ANNAPOLIS – Almost half of agricultural businesses in the Chesapeake area employing at least 10 workers are struggling to fill job vacancies, a new study shows.
The two-year study by the Governor’s Workforce Investment Board, surveyed 65 businesses in the Susquehanna area, upper and lower Eastern Shore regions and Southern Maryland.
Initial results were released to members of the Maryland Agricultural Commission, who met Wednesday.
After hearing the results, some commission members urged the investment board to examine the role of education and barriers to hiring that prevent Maryland farms from achieving full employment.

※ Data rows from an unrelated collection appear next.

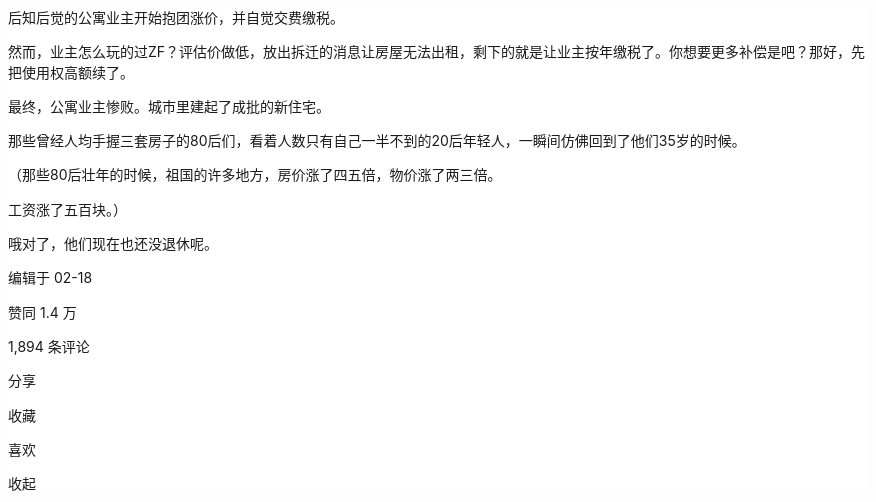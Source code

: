 后知后觉的公寓业主开始抱团涨价，并自觉交费缴税。

然而，业主怎么玩的过ZF？评估价做低，放出拆迁的消息让房屋无法出租，剩下的就是让业主按年缴税了。你想要更多补偿是吧？那好，先把使用权高额续了。

最终，公寓业主惨败。城市里建起了成批的新住宅。

那些曾经人均手握三套房子的80后们，看着人数只有自己一半不到的20后年轻人，一瞬间仿佛回到了他们35岁的时候。

（那些80后壮年的时候，祖国的许多地方，房价涨了四五倍，物价涨了两三倍。

工资涨了五百块。）

哦对了，他们现在也还没退休呢。

编辑于 02-18

赞同 1.4 万

1,894 条评论

分享

收藏

喜欢

收起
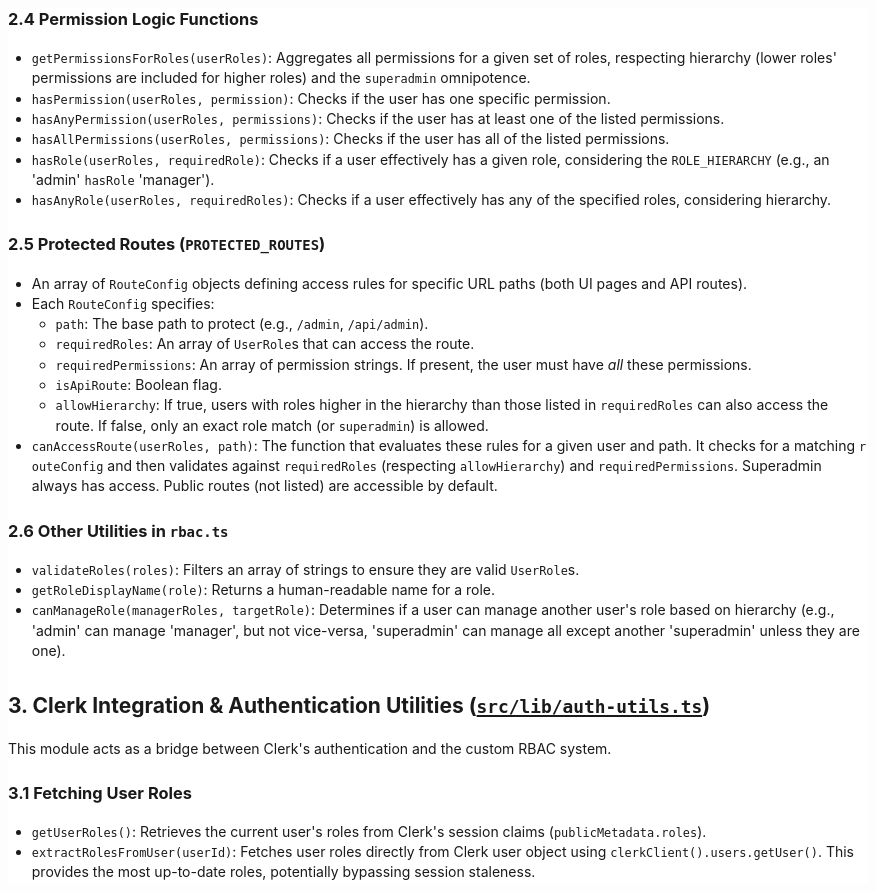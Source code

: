 ### 2.4 Permission Logic Functions

*   `getPermissionsForRoles(userRoles)`: Aggregates all permissions for a given set of roles, respecting hierarchy (lower roles' permissions are included for higher roles) and the `superadmin` omnipotence.
*   `hasPermission(userRoles, permission)`: Checks if the user has one specific permission.
*   `hasAnyPermission(userRoles, permissions)`: Checks if the user has at least one of the listed permissions.
*   `hasAllPermissions(userRoles, permissions)`: Checks if the user has all of the listed permissions.
*   `hasRole(userRoles, requiredRole)`: Checks if a user effectively has a given role, considering the `ROLE_HIERARCHY` (e.g., an 'admin' `hasRole` 'manager').
*   `hasAnyRole(userRoles, requiredRoles)`: Checks if a user effectively has any of the specified roles, considering hierarchy.

### 2.5 Protected Routes (`PROTECTED_ROUTES`)

*   An array of `RouteConfig` objects defining access rules for specific URL paths (both UI pages and API routes).
*   Each `RouteConfig` specifies:
    *   `path`: The base path to protect (e.g., `/admin`, `/api/admin`).
    *   `requiredRoles`: An array of `UserRole`s that can access the route.
    *   `requiredPermissions`: An array of permission strings. If present, the user must have *all* these permissions.
    *   `isApiRoute`: Boolean flag.
    *   `allowHierarchy`: If true, users with roles higher in the hierarchy than those listed in `requiredRoles` can also access the route. If false, only an exact role match (or `superadmin`) is allowed.
*   `canAccessRoute(userRoles, path)`: The function that evaluates these rules for a given user and path. It checks for a matching `routeConfig` and then validates against `requiredRoles` (respecting `allowHierarchy`) and `requiredPermissions`. Superadmin always has access. Public routes (not listed) are accessible by default.

### 2.6 Other Utilities in `rbac.ts`

*   `validateRoles(roles)`: Filters an array of strings to ensure they are valid `UserRole`s.
*   `getRoleDisplayName(role)`: Returns a human-readable name for a role.
*   `canManageRole(managerRoles, targetRole)`: Determines if a user can manage another user's role based on hierarchy (e.g., 'admin' can manage 'manager', but not vice-versa, 'superadmin' can manage all except another 'superadmin' unless they are one).

## 3. Clerk Integration & Authentication Utilities ([`src/lib/auth-utils.ts`](../../src/lib/auth-utils.ts:1))

This module acts as a bridge between Clerk's authentication and the custom RBAC system.

### 3.1 Fetching User Roles

*   `getUserRoles()`: Retrieves the current user's roles from Clerk's session claims (`publicMetadata.roles`).
*   `extractRolesFromUser(userId)`: Fetches user roles directly from Clerk user object using `clerkClient().users.getUser()`. This provides the most up-to-date roles, potentially bypassing session staleness.
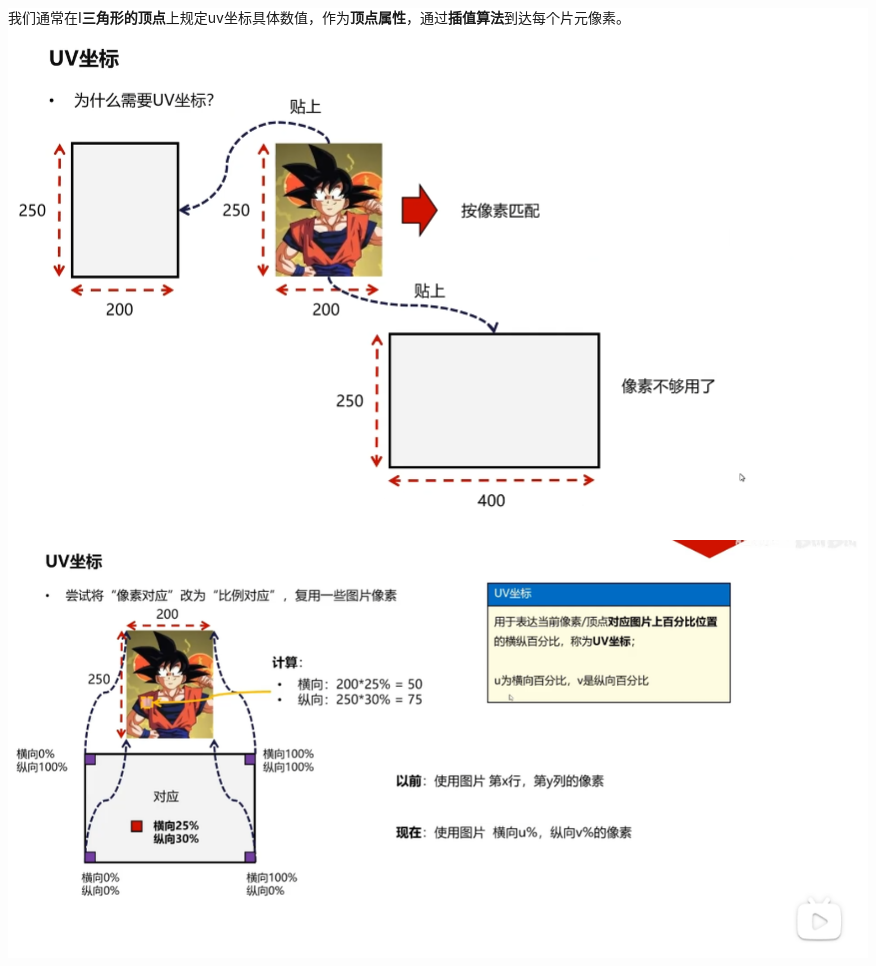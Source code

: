我们通常在I**三角形的顶点**上规定uv坐标具体数值，作为**顶点属性**，通过**插值算法**到达每个片元像素。

![alt text](img/uv1.png)

![alt text](img/uv2.png)
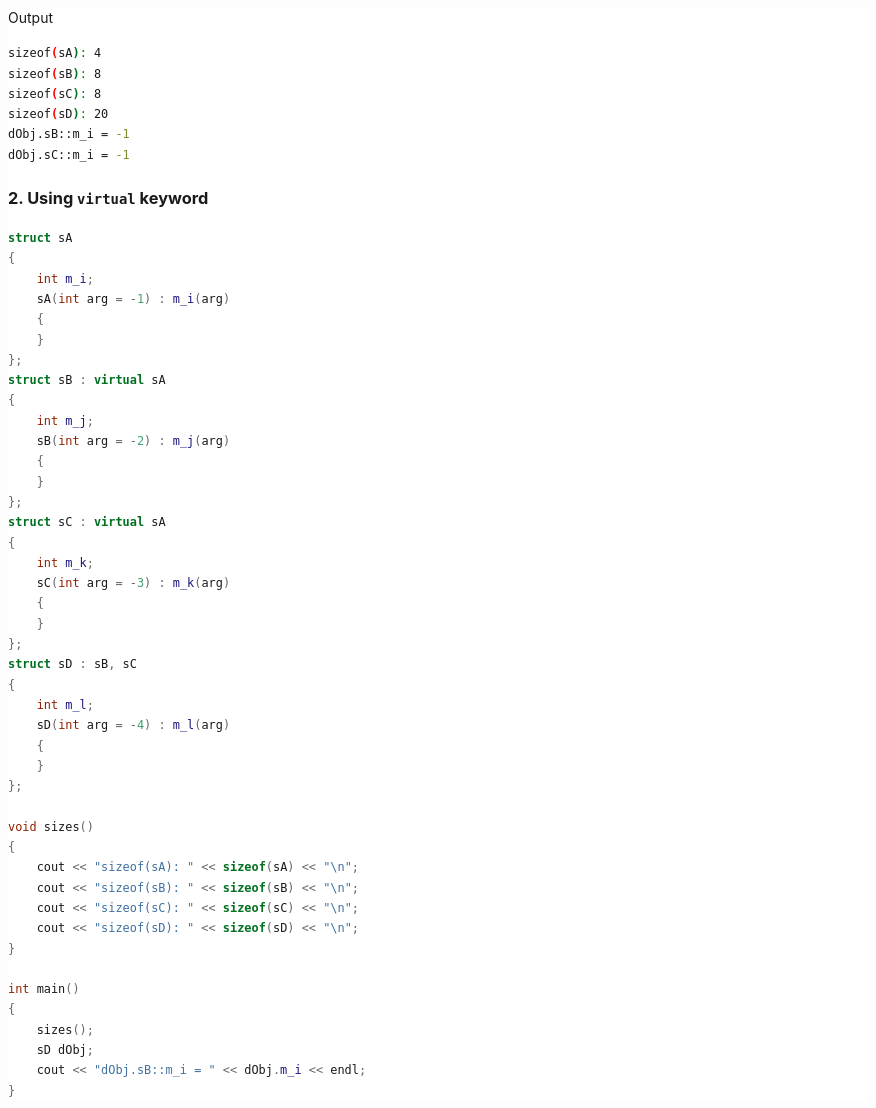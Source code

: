 Output

```sh
sizeof(sA): 4
sizeof(sB): 8
sizeof(sC): 8
sizeof(sD): 20
dObj.sB::m_i = -1
dObj.sC::m_i = -1
```

### 2. Using `virtual` keyword

```c++
struct sA
{
    int m_i;
    sA(int arg = -1) : m_i(arg)
    {
    }
};
struct sB : virtual sA
{
    int m_j;
    sB(int arg = -2) : m_j(arg)
    {
    }
};
struct sC : virtual sA
{
    int m_k;
    sC(int arg = -3) : m_k(arg)
    {
    }
};
struct sD : sB, sC
{
    int m_l;
    sD(int arg = -4) : m_l(arg)
    {
    }
};

void sizes()
{
    cout << "sizeof(sA): " << sizeof(sA) << "\n";
    cout << "sizeof(sB): " << sizeof(sB) << "\n";
    cout << "sizeof(sC): " << sizeof(sC) << "\n";
    cout << "sizeof(sD): " << sizeof(sD) << "\n";
}

int main()
{
    sizes();
    sD dObj;
    cout << "dObj.sB::m_i = " << dObj.m_i << endl;
}
```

“We’ve got to have kids who come back to the farm,” said commission member Martha Clark. “If we don’t, we might as well build houses.”
Almost all of the 48 percent of businesses that reported problems with job vacancies said labor shortages negatively impacted business. According to the study, job shortages increase operating costs, drive importation of foreign labor, stress farm families and reduce the likelihood of farm expansion.
A formal report on the study, which also will examine other industries, is to be published this fall on the board’s web site, www.mdworkforce.com.
“Hard to find” workers included supervisors, farm laborers, truck drivers and veterinarians, the study revealed.
Certain high-skill occupations, such as veterinary medicine, may not be producing enough agricultural workers because of perceptions of agricultural work.
Jacob Casper, a veterinarian who attended the meeting, said many young veterinarians do not focus on farm animals because they can make more money caring for pets.
One way to generate more farm veterinarians, Casper said, would be to persuade veterinarians still studying to enter agriculture.
“The farm community should reach out to the kids in the veterinary schools,” he said.
The need to improve education’s emphasis on agriculture was echoed by several commission members, including Chairman Henry Passi.
“Agriculture is viewed, in my view, very negatively” among those training Maryland’s future workforce, Passi said.
“There aren’t enough educational institutions available to teach kids to drive loaders,” Clark said. “We need a tractor-driving school.”
Jim Ferrant, lead coordinator in career and technology education systems for Maryland’s Department of Education, could not be reached for comment on the department’s efforts to improve agricultural education.
“Connecting education with the work force is an ongoing endeavor,” said Pat Cassidy, deputy director of the investment board that produced the study.
Clark, commission education representative, said young people cited low pay as a reason to avoid agricultural jobs in Maryland. Yet, workers are needed in both low- and high-paying jobs, she said.
In 2000, hired workers in Maryland received $8.51 per hour on average, according to U.S. Department of Agriculture statistics quoted in a University of Maryland report. The Maryland report also found that 8 percent of the total farm workforce in 2001 was made up of temporary foreign farm workers.
The costs for securing labor, Clark said, including housing, paperwork and liability insurance, often are too high for small farms.